• Instructions to follow: Look below for the line holding "### 輸出邏輯：資料顯示" and the line holding "於是乎在這個時候，這些邏輯就被無可避免地放到前臺裡了。". Repeat those two and everything between, exactly.
===== Source records =====
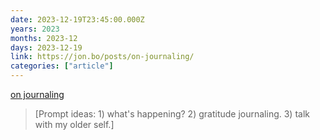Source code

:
 ```yaml
---
date: 2023-12-19T23:45:00.000Z
years: 2023
months: 2023-12
days: 2023-12-19
link: https://jon.bo/posts/on-journaling/
categories: ["article"]
---
```

[on journaling](https://jon.bo/posts/on-journaling/)

> [Prompt ideas: 1) what's happening? 2) gratitude journaling. 3) talk with my older self.]
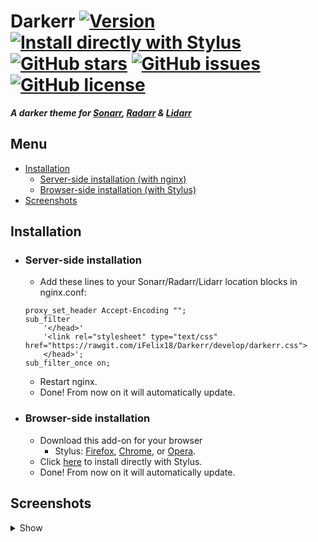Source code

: # Darkerr [![Version][version]][1] [![Install directly with Stylus][stylus]][2] [![GitHub stars][stars]][3] [![GitHub issues][issues]][4] [![GitHub license][license]][5]
**_A darker theme for [Sonarr], [Radarr] &amp; [Lidarr]_**

## Menu
* [Installation]
    * [Server-side installation (with nginx)]
    * [Browser-side installation (with Stylus)]
* [Screenshots]

## Installation
* ### Server-side installation
    * Add these lines to your Sonarr/Radarr/Lidarr location blocks in nginx.conf:
    ```nginx		
    proxy_set_header Accept-Encoding "";
    sub_filter
        '</head>'
        '<link rel="stylesheet" type="text/css" href="https://rawgit.com/iFelix18/Darkerr/develop/darkerr.css">
        </head>';
    sub_filter_once on;
    ```
  * Restart nginx.
  * Done! From now on it will automatically update.

* ### Browser-side installation
    * Download this add-on for your browser
        * Stylus: [Firefox][5], [Chrome][6],  or [Opera][7].
    * Click [here][2] to install directly with Stylus.
    * Done! From now on it will automatically update.

## Screenshots
<details><summary>Show</summary>
</details>

[version]: https://img.shields.io/badge/version-3.0.0--beta2-ED1C24.svg?longCache=true&style=flat-square
[1]: #
[stylus]: https://img.shields.io/badge/install%20directly%20with-Stylus-00adad.svg?longCache=true&style=flat-square "Click here!"
[2]: https://rawgit.com/iFelix18/Darkerr/develop/darkerr.user.css
[stars]: https://img.shields.io/github/stars/iFelix18/Darkerr.svg?longCache=true&style=flat-square
[3]: https://github.com/iFelix18/Darkerr/stargazers
[issues]: https://img.shields.io/github/issues/iFelix18/Darkerr.svg?longCache=true&style=flat-square
[4]: https://github.com/iFelix18/Darkerr/issues
[license]: https://img.shields.io/github/license/iFelix18/Darkerr.svg?longCache=true&style=flat-square
[5]: https://creativecommons.org/licenses/by-sa/4.0/

[Sonarr]: https://github.com/Sonarr/Sonarr
[Radarr]: https://github.com/Radarr/Radarr
[Lidarr]: https://github.com/lidarr/Lidarr

[Installation]: README.md#installation
[Server-side installation (with nginx)]: README.md#server-side-installation
[Browser-side installation (with Stylus)]: README.md#browser-side-installation
[Screenshots]: README.md#screenshots

[5]: https://addons.mozilla.org/firefox/addon/styl-us/
[6]: https://chrome.google.com/webstore/detail/clngdbkpkpeebahjckkjfobafhncgmne
[7]: https://addons.opera.com/extensions/details/stylus/
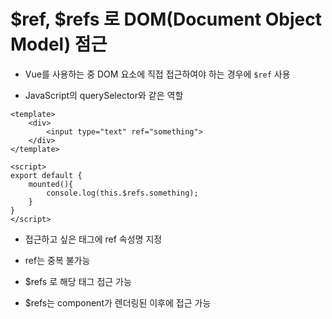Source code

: # $ref, $refs 로 DOM(Document Object Model) 점근

- Vue를 사용하는 중 DOM 요소에 직접 접근하여야 하는 경우에 `$ref` 사용

- JavaScript의 querySelector와 같은 역할

```vue
<template>
    <div>
        <input type="text" ref="something">
    </div>
</template>

<script>
export default {
    mounted(){
        console.log(this.$refs.something);
    }
}
</script>
```

- 접근하고 싶은 태그에 ref 속성명 지정

- ref는 중복 불가능

- $refs 로 해당 태그 접근 가능

- $refs는 component가 렌더링된 이후에 접근 가능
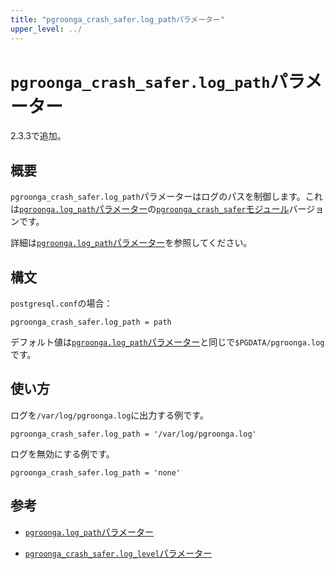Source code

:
 ```yaml
---
title: "pgroonga_crash_safer.log_pathパラメーター"
upper_level: ../
---
```


# `pgroonga_crash_safer.log_path`パラメーター

2.3.3で追加。

## 概要

`pgroonga_crash_safer.log_path`パラメーターはログのパスを制御します。これは[`pgroonga.log_path`パラメーター][log-path]の[`pgroonga_crash_safer`モジュール][pgroonga-crash-safer]バージョンです。

詳細は[`pgroonga.log_path`パラメーター][log-path]を参照してください。

## 構文

`postgresql.conf`の場合：

```text
pgroonga_crash_safer.log_path = path
```

デフォルト値は[`pgroonga.log_path`パラメーター][log-path]と同じで`$PGDATA/pgroonga.log`です。

## 使い方

ログを`/var/log/pgroonga.log`に出力する例です。

```text
pgroonga_crash_safer.log_path = '/var/log/pgroonga.log'
```

ログを無効にする例です。

```text
pgroonga_crash_safer.log_path = 'none'
```

## 参考

  * [`pgroonga.log_path`パラメーター][log-path]

  * [`pgroonga_crash_safer.log_level`パラメーター][pgroonga-crash-safer-log-level]

[pgroonga-crash-safer]:../modules/pgroonga-crash-safer.html

[log-path]:log-path.html

[pgroonga-crash-safer-log-level]:pgroonga-crash-safer-log-level.html

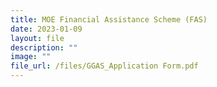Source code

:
 ```yaml
---
title: MOE Financial Assistance Scheme (FAS)
date: 2023-01-09
layout: file
description: ""
image: ""
file_url: /files/GGAS_Application Form.pdf
---
```


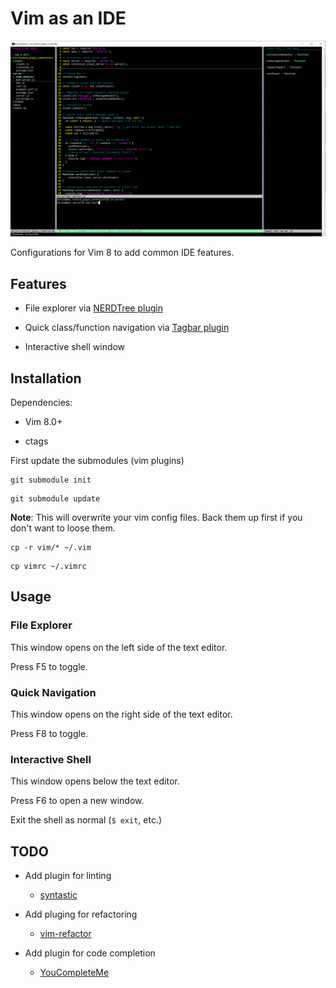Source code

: # Vim as an IDE

![screenshot](img/ss.png)

Configurations for Vim 8 to add common IDE features.

## Features

* File explorer via [NERDTree plugin](https://github.com/scrooloose/nerdtree)

* Quick class/function navigation via [Tagbar plugin](https://github.com/majutsushi/tagbar)

* Interactive shell window

## Installation

Dependencies:

* Vim 8.0+

* ctags

First update the submodules (vim plugins)

```
git submodule init
```

```
git submodule update
```

**Note**: This will overwrite your vim config files. Back them up first if you 
don't want to loose them.

```
cp -r vim/* ~/.vim
```

```
cp vimrc ~/.vimrc
```

## Usage

### File Explorer

This window opens on the left side of the text editor.

Press F5 to toggle.

### Quick Navigation

This window opens on the right side of the text editor.

Press F8 to toggle.

### Interactive Shell

This window opens below the text editor.

Press F6 to open a new window.

Exit the shell as normal (`$ exit`, etc.)

## TODO

* Add plugin for linting

    * [syntastic](https://github.com/vim-syntastic/syntastic)

* Add pluging for refactoring

    * [vim-refactor](https://github.com/LucHermitte/vim-refactor)

* Add plugin for code completion

    * [YouCompleteMe](https://github.com/ycm-core/YouCompleteMe)
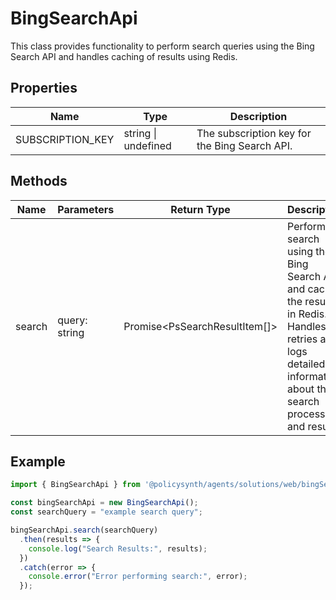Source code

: # BingSearchApi

This class provides functionality to perform search queries using the Bing Search API and handles caching of results using Redis.

## Properties

| Name              | Type                  | Description                                   |
|-------------------|-----------------------|-----------------------------------------------|
| SUBSCRIPTION_KEY  | string \| undefined   | The subscription key for the Bing Search API. |

## Methods

| Name   | Parameters        | Return Type                         | Description |
|--------|-------------------|-------------------------------------|-------------|
| search | query: string     | Promise<PsSearchResultItem[]> | Performs a search using the Bing Search API and caches the results in Redis. Handles retries and logs detailed information about the search process and results. |

## Example

```typescript
import { BingSearchApi } from '@policysynth/agents/solutions/web/bingSearchApi.js';

const bingSearchApi = new BingSearchApi();
const searchQuery = "example search query";

bingSearchApi.search(searchQuery)
  .then(results => {
    console.log("Search Results:", results);
  })
  .catch(error => {
    console.error("Error performing search:", error);
  });
```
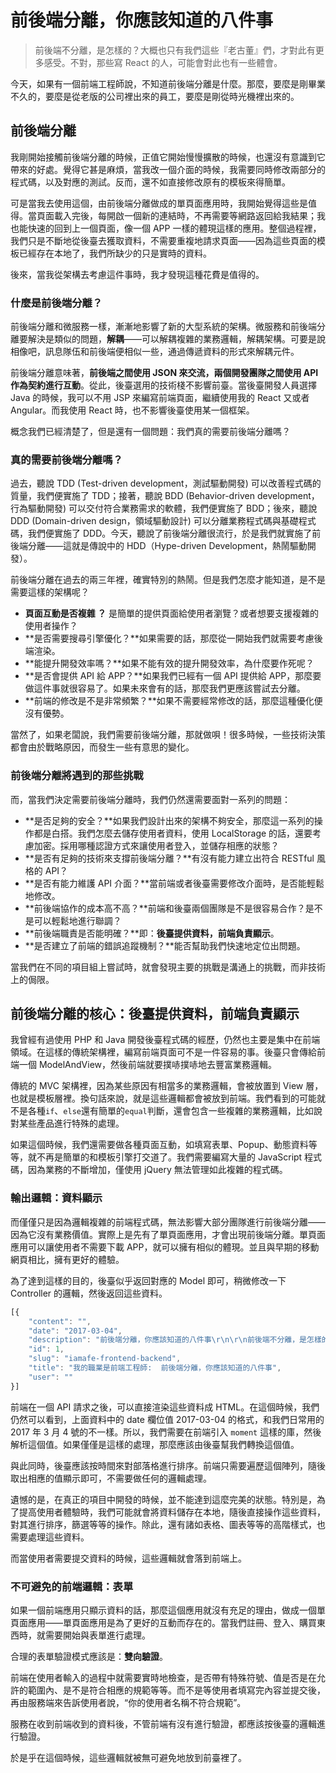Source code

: 前後端分離，你應該知道的八件事
===

> 前後端不分離，是怎樣的？大概也只有我們這些『老古董』們，才對此有更多感受。不對，那些寫 React 的人，可能會對此也有一些體會。

今天，如果有一個前端工程師說，不知道前後端分離是什麼。那麼，要麼是剛畢業不久的，要麼是從老版的公司裡出來的員工，要麼是剛從時光機裡出來的。

前後端分離
---

我剛開始接觸前後端分離的時候，正值它開始慢慢擴散的時候，也還沒有意識到它帶來的好處。覺得它甚是麻煩，當我改一個介面的時候，我需要同時修改兩部分的程式碼，以及對應的測試。反而，還不如直接修改原有的模板來得簡單。

可是當我去使用這個，由前後端分離做成的單頁面應用時，我開始覺得這些是值得。當頁面載入完後，每開啟一個新的連結時，不再需要等網路返回給我結果；我也能快速的回到上一個頁面，像一個 APP 一樣的體現這樣的應用。整個過程裡，我們只是不斷地從後臺去獲取資料，不需要重複地請求頁面——因為這些頁面的模板已經存在本地了，我們所缺少的只是實時的資料。

後來，當我從架構去考慮這件事時，我才發現這種花費是值得的。

### 什麼是前後端分離？

前後端分離和微服務一樣，漸漸地影響了新的大型系統的架構。微服務和前後端分離要解決是類似的問題，**解耦**——可以解耦複雜的業務邏輯，解耦架構。可要是說相像吧，訊息隊伍和前後端便相似一些，通過傳遞資料的形式來解耦元件。

前後端分離意味著，**前後端之間使用 JSON 來交流，兩個開發團隊之間使用 API 作為契約進行互動**。從此，後臺選用的技術棧不影響前臺。當後臺開發人員選擇 Java 的時候，我可以不用 JSP 來編寫前端頁面，繼續使用我的 React 又或者 Angular。而我使用 React 時，也不影響後臺使用某一個框架。

概念我們已經清楚了，但是還有一個問題：我們真的需要前後端分離嗎？

### 真的需要前後端分離嗎？

過去，聽說 TDD (Test-driven development，測試驅動開發) 可以改善程式碼的質量，我們便實施了 TDD；接著，聽說 BDD (Behavior-driven development，行為驅動開發)  可以交付符合業務需求的軟體，我們便實施了 BDD；後來，聽說 DDD (Domain-driven design，領域驅動設計) 可以分離業務程式碼與基礎程式碼，我們便實施了 DDD。今天，聽說了前後端分離很流行，於是我們就實施了前後端分離——這就是傳說中的 HDD（Hype-driven Development，熱鬧驅動開發）。

前後端分離在過去的兩三年裡，確實特別的熱鬧。但是我們怎麼才能知道，是不是需要這樣的架構呢？

- **頁面互動是否複雜 ？** 是簡單的提供頁面給使用者瀏覽？或者想要支援複雜的使用者操作？
- **是否需要搜尋引擎優化？**如果需要的話，那麼從一開始我們就需要考慮後端渲染。
- **能提升開發效率嗎？**如果不能有效的提升開發效率，為什麼要作死呢？
- **是否會提供 API 給 APP？**如果我們已經有一個 API 提供給 APP，那麼要做這件事就很容易了。如果未來會有的話，那麼我們更應該嘗試去分離。
- **前端的修改是不是非常頻繁？**如果不需要經常修改的話，那麼這種優化便沒有優勢。

當然了，如果老闆說，我們需要前後端分離，那就做唄！很多時候，一些技術決策都會由於戰略原因，而發生一些有意思的變化。

### 前後端分離將遇到的那些挑戰

而，當我們決定需要前後端分離時，我們仍然還需要面對一系列的問題：

- **是否足夠的安全？**如果我們設計出來的架構不夠安全，那麼這一系列的操作都是白搭。我們怎麼去儲存使用者資料，使用 LocalStorage 的話，還要考慮加密。採用哪種認證方式來讓使用者登入，並儲存相應的狀態？
- **是否有足夠的技術來支撐前後端分離？**有沒有能力建立出符合 RESTful 風格的 API？
- **是否有能力維護 API 介面？**當前端或者後臺需要修改介面時，是否能輕鬆地修改。
- **前後端協作的成本高不高？**前端和後臺兩個團隊是不是很容易合作？是不是可以輕鬆地進行聯調？
- **前後端職責是否能明確？**即：**後臺提供資料，前端負責顯示**。
- **是否建立了前端的錯誤追蹤機制？**能否幫助我們快速地定位出問題。

當我們在不同的項目組上嘗試時，就會發現主要的挑戰是溝通上的挑戰，而非技術上的侷限。

前後端分離的核心：後臺提供資料，前端負責顯示
---

我曾經有過使用 PHP 和 Java 開發後臺程式碼的經歷，仍然也主要是集中在前端領域。在這樣的傳統架構裡，編寫前端頁面可不是一件容易的事。後臺只會傳給前端一個 ModelAndView，然後前端就要撲哧撲哧地去豐富業務邏輯。

傳統的 MVC 架構裡，因為某些原因有相當多的業務邏輯，會被放置到 View 層，也就是模板層裡。換句話來說，就是這些邏輯都會被放到前端。我們看到的可能就不是各種``if``、``else``還有簡單的``equal``判斷，還會包含一些複雜的業務邏輯，比如說對某些產品進行特殊的處理。

如果這個時候，我們還需要做各種頁面互動，如填寫表單、Popup、動態資料等等，就不再是簡單的和模板引擎打交道了。我們需要編寫大量的 JavaScript 程式碼，因為業務的不斷增加，僅使用 jQuery 無法管理如此複雜的程式碼。

### 輸出邏輯：資料顯示

而僅僅只是因為邏輯複雜的前端程式碼，無法影響大部分團隊進行前後端分離——因為它沒有業務價值。實際上是先有了單頁面應用，才會出現前後端分離。單頁面應用可以讓使用者不需要下載 APP，就可以擁有相似的體現。並且與早期的移動網頁相比，擁有更好的體驗。

為了達到這樣的目的，後臺似乎返回對應的 Model 即可，稍微修改一下 Controller 的邏輯，然後返回這些資料。

```javascript
[{
    "content": "",
    "date": "2017-03-04",
    "description": "前後端分離，你應該知道的八件事\r\n\r\n前後端不分離，是怎樣的？大概也只有我們這些『老古董』們，才對此有更多感受。不對，那些寫 React 的人，可能會對此也有一些體會。",
    "id": 1,
    "slug": "iamafe-frontend-backend",
    "title": "我的職業是前端工程師:  前後端分離，你應該知道的八件事",
    "user": ""
}]
```

前端在一個 API 請求之後，可以直接渲染這些資料成 HTML。在這個時候，我們仍然可以看到，上面資料中的 date 欄位值 2017-03-04 的格式，和我們日常用的 2017 年 3 月 4 號的不一樣。所以，我們需要在前端引入 ``moment`` 這樣的庫，然後解析這個值。如果僅僅是這樣的處理，那麼應該由後臺幫我們轉換這個值。

與此同時，後臺應該按時間來對部落格進行排序。前端只需要遍歷這個陣列，隨後取出相應的值顯示即可，不需要做任何的邏輯處理。

遺憾的是，在真正的項目中開發的時候，並不能達到這麼完美的狀態。特別是，為了提高使用者體驗時，我們可能就會將資料儲存在本地，隨後直接操作這些資料，對其進行排序，篩選等等的操作。除此，還有諸如表格、圖表等等的高階樣式，也需要處理這些資料。

而當使用者需要提交資料的時候，這些邏輯就會落到前端上。

### 不可避免的前端邏輯：表單

如果一個前端應用只顯示資料的話，那麼這個應用就沒有充足的理由，做成一個單頁面應用——單頁面應用是為了更好的互動而存在的。當我們註冊、登入、購買東西時，就需要開始與表單進行處理。

合理的表單驗證模式應該是：**雙向驗證**。

前端在使用者輸入的過程中就需要實時地檢查，是否帶有特殊符號、值是否是在允許的範圍內、是不是符合相應的規範等等。而不是等使用者填寫完內容並提交後，再由服務端來告訴使用者說，“你的使用者名稱不符合規範”。

服務在收到前端收到的資料後，不管前端有沒有進行驗證，都應該按後臺的邏輯進行驗證。

於是乎在這個時候，這些邏輯就被無可避免地放到前臺裡了。
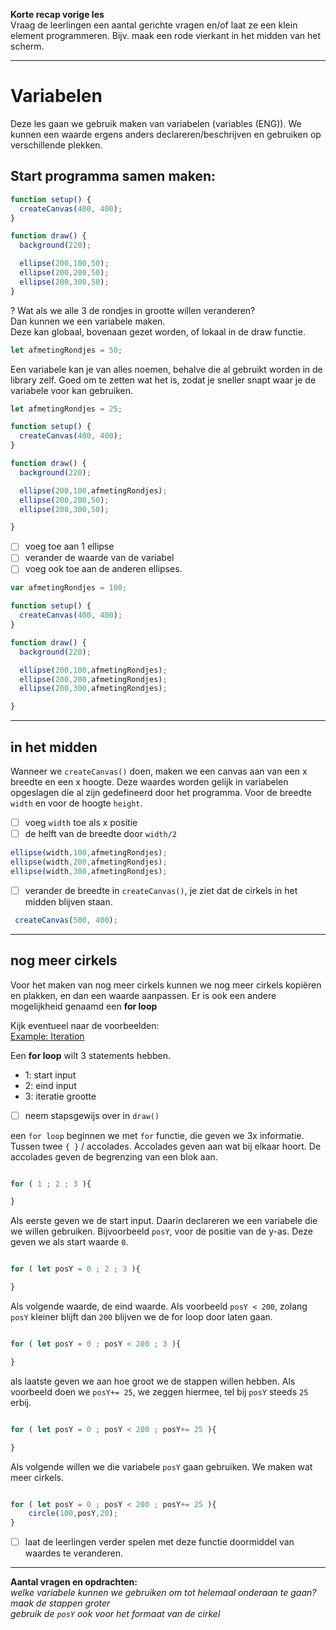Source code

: **Korte recap vorige les**  
Vraag de leerlingen een aantal gerichte vragen en/of laat ze een klein element programmeren.
Bijv. maak een rode vierkant in het midden van het scherm.

---
# Variabelen

Deze les gaan we gebruik maken van variabelen (variables (ENG)).
We kunnen een waarde ergens anders declareren/beschrijven en gebruiken op verschillende plekken.

## Start programma samen maken:

```javaScript
function setup() {
  createCanvas(400, 400);
}

function draw() {
  background(220);

  ellipse(200,100,50);
  ellipse(200,200,50);
  ellipse(200,300,50);  
}
```

? Wat als we alle 3 de rondjes in grootte willen veranderen?  
Dan kunnen we een variabele maken.   
Deze kan globaal, bovenaan gezet worden, of lokaal in de draw functie.

```javaScript
let afmetingRondjes = 50;
```

Een variabele kan je van alles noemen, behalve die al gebruikt worden in de library zelf. Goed om te zetten wat het is, zodat je sneller snapt waar je de variabele voor kan gebruiken.

```javaScript
let afmetingRondjes = 25;

function setup() {
  createCanvas(400, 400);
}

function draw() {
  background(220);

  ellipse(200,100,afmetingRondjes);
  ellipse(200,200,50);
  ellipse(200,300,50);

}
```

- [ ]  voeg toe aan 1 ellipse  
- [ ]  verander de waarde van de variabel
- [ ]  voeg ook toe aan de anderen ellipses.

```javaScript
var afmetingRondjes = 100;

function setup() {
  createCanvas(400, 400);
}

function draw() {
  background(220);

  ellipse(200,100,afmetingRondjes);
  ellipse(200,200,afmetingRondjes);
  ellipse(200,300,afmetingRondjes);

}
```
---
## in het midden

Wanneer we `createCanvas()` doen, maken we een canvas aan van een x breedte en een x hoogte. Deze waardes worden gelijk in variabelen opgeslagen die al zijn gedefineerd door het programma. Voor de breedte `width` en voor de hoogte `height`.

- [ ] voeg `width` toe als x positie
- [ ] de helft van de breedte door `width/2`

```javaScript
ellipse(width,100,afmetingRondjes);
ellipse(width,200,afmetingRondjes);
ellipse(width,300,afmetingRondjes);

```

- [ ] verander de breedte in `createCanvas()`, je ziet dat de cirkels in het midden blijven staan.


```javaScript
 createCanvas(500, 400);
```

---

## nog meer cirkels

Voor het maken van nog meer cirkels kunnen we nog meer cirkels kopiëren en plakken, en dan een waarde aanpassen.
Er is ook een andere mogelijkheid genaamd een **for loop**

Kijk eventueel naar de voorbeelden:  
[Example: Iteration](https://p5js.org/examples/control-iteration.html)


Een **for loop** wilt 3 statements hebben.
- 1: start input
- 2: eind input
- 3: iteratie grootte


- [ ] neem stapsgewijs over in `draw()`   

een `for loop` beginnen we met `for` functie, die geven we 3x informatie. Tussen twee `{ }` / accolades. Accolades geven aan wat bij elkaar hoort. De accolades geven de begrenzing van een blok aan.


```javaScript

for ( 1 ; 2 ; 3 ){

}

```

Als eerste geven we de start input. Daarin declareren we een variabele die we willen gebruiken.  Bijvoorbeeld `posY`, voor de positie van de y-as. Deze geven we als start waarde `0`.

```javaScript

for ( let posY = 0 ; 2 ; 3 ){

}

```


Als volgende waarde, de eind waarde. Als voorbeeld `posY < 200`, zolang `posY` kleiner blijft dan `200` blijven we de for loop door laten gaan.

```javaScript

for ( let posY = 0 ; posY < 200 ; 3 ){

}

```
als laatste geven we aan hoe groot we de stappen willen hebben. Als voorbeeld doen we `posY+= 25`, we zeggen hiermee, tel bij `posY` steeds `25` erbij.

```javaScript

for ( let posY = 0 ; posY < 200 ; posY+= 25 ){

}

```

Als volgende willen we die variabele `posY` gaan gebruiken. We maken wat meer cirkels.

```javaScript

for ( let posY = 0 ; posY < 200 ; posY+= 25 ){
    circle(100,posY,20);
}
```

- [ ] laat de leerlingen verder spelen met deze functie doormiddel van waardes te veranderen.

---
**Aantal vragen en opdrachten:**  
*welke variabele kunnen we gebruiken om tot helemaal onderaan te gaan?*  
*maak de stappen groter*  
*gebruik de `posY` ook voor het formaat van de cirkel*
=====
• Written answer:
### 輸出邏輯：資料顯示

而僅僅只是因為邏輯複雜的前端程式碼，無法影響大部分團隊進行前後端分離——因為它沒有業務價值。實際上是先有了單頁面應用，才會出現前後端分離。單頁面應用可以讓使用者不需要下載 APP，就可以擁有相似的體現。並且與早期的移動網頁相比，擁有更好的體驗。

為了達到這樣的目的，後臺似乎返回對應的 Model 即可，稍微修改一下 Controller 的邏輯，然後返回這些資料。

```javascript
[{
    "content": "",
    "date": "2017-03-04",
    "description": "前後端分離，你應該知道的八件事\r\n\r\n前後端不分離，是怎樣的？大概也只有我們這些『老古董』們，才對此有更多感受。不對，那些寫 React 的人，可能會對此也有一些體會。",
    "id": 1,
    "slug": "iamafe-frontend-backend",
    "title": "我的職業是前端工程師:  前後端分離，你應該知道的八件事",
    "user": ""
}]
```

前端在一個 API 請求之後，可以直接渲染這些資料成 HTML。在這個時候，我們仍然可以看到，上面資料中的 date 欄位值 2017-03-04 的格式，和我們日常用的 2017 年 3 月 4 號的不一樣。所以，我們需要在前端引入 ``moment`` 這樣的庫，然後解析這個值。如果僅僅是這樣的處理，那麼應該由後臺幫我們轉換這個值。

與此同時，後臺應該按時間來對部落格進行排序。前端只需要遍歷這個陣列，隨後取出相應的值顯示即可，不需要做任何的邏輯處理。

遺憾的是，在真正的項目中開發的時候，並不能達到這麼完美的狀態。特別是，為了提高使用者體驗時，我們可能就會將資料儲存在本地，隨後直接操作這些資料，對其進行排序，篩選等等的操作。除此，還有諸如表格、圖表等等的高階樣式，也需要處理這些資料。

而當使用者需要提交資料的時候，這些邏輯就會落到前端上。

### 不可避免的前端邏輯：表單

如果一個前端應用只顯示資料的話，那麼這個應用就沒有充足的理由，做成一個單頁面應用——單頁面應用是為了更好的互動而存在的。當我們註冊、登入、購買東西時，就需要開始與表單進行處理。

合理的表單驗證模式應該是：**雙向驗證**。

前端在使用者輸入的過程中就需要實時地檢查，是否帶有特殊符號、值是否是在允許的範圍內、是不是符合相應的規範等等。而不是等使用者填寫完內容並提交後，再由服務端來告訴使用者說，“你的使用者名稱不符合規範”。

服務在收到前端收到的資料後，不管前端有沒有進行驗證，都應該按後臺的邏輯進行驗證。

於是乎在這個時候，這些邏輯就被無可避免地放到前臺裡了。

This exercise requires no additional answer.